Diferentes objetivos: Cada uno mira hacia un lado. No sirve de nada convencer al otro porque a largo plazo generará un sentimiento de perdida en el que cedió.
Diferente orden de prioridades: El nuevo sistema familiar que la pareja forma debe estar por encima de los sistemas familiares de origen que cada uno trae. Este mismo orden de prioridad debe mantenerse también con respecto a los hijos, porque ellos no son “la pareja”, vinieron después. En el momento que se anteponen, podrá mantenerse una forma de convivencia de dos, pero la relación de pareja como tal muere.
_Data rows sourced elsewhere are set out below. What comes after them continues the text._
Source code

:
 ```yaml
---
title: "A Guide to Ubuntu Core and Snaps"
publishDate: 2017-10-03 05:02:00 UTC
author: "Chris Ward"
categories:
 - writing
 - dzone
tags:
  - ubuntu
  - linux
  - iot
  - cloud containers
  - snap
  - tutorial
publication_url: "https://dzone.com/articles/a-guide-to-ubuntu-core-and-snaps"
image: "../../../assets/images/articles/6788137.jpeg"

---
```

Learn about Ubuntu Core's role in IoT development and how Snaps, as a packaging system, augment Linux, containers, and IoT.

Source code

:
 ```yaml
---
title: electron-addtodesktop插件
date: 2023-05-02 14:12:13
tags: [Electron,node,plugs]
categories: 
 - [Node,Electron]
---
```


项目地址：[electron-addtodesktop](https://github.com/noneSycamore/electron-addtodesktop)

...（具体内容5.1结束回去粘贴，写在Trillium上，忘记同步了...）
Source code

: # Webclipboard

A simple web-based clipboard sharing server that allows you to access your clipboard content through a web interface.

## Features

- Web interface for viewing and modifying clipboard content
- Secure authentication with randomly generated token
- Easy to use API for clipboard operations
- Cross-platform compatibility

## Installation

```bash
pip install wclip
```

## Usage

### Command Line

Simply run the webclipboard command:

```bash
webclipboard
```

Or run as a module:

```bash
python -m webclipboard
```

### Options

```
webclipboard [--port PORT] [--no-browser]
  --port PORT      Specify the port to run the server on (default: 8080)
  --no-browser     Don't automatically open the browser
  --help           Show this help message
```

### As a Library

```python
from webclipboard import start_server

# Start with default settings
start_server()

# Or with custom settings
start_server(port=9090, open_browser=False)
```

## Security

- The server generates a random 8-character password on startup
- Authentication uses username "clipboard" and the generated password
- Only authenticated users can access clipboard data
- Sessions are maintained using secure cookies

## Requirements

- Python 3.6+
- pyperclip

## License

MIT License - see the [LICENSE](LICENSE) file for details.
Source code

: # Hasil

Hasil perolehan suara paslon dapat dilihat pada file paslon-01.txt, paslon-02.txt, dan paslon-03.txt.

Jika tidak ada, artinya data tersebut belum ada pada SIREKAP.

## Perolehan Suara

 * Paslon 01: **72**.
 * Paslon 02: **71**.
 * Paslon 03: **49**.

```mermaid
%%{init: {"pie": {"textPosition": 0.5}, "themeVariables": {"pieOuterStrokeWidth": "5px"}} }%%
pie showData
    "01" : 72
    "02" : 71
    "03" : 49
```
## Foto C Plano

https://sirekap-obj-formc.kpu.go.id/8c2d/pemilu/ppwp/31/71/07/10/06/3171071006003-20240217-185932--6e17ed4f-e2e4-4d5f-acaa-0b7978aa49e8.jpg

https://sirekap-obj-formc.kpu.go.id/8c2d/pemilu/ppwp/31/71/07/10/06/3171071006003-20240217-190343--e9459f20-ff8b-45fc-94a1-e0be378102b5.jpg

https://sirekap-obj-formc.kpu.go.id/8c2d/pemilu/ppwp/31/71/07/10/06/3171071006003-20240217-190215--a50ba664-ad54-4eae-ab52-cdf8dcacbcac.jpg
Estos son los auténticos motivos que subyacen a un divorcio, en muchos casos una separación inevitable que comienza con el inició de la relación, porque casi todos inconscientemente llevamos una mochila de creencias, heridas y modelos de conducta mal formados o no resueltos individualmente. Cambiar esta dinámica no es fácil. Ante la separación, comprenderlo y aceptarlo asumiendo la responsabilidad que a cada uno le toca como cincuenta por ciento del error, será la manera más adecuada para mantener una comunicación sana con el otro, por el bien de los hijos y de uno mismo.
Los problemas individuales sin resolver marcarán el destino de tus relaciones. Cambiarlo solo depende de ti.
pues sí, muy esclarecedor y real… por cierto ¿como encaja en todo esto la conducta sexual?
bss.
El Hellinger ese es un crack.
Gracias por tus comentarios, Concha, son muy enriquecedores.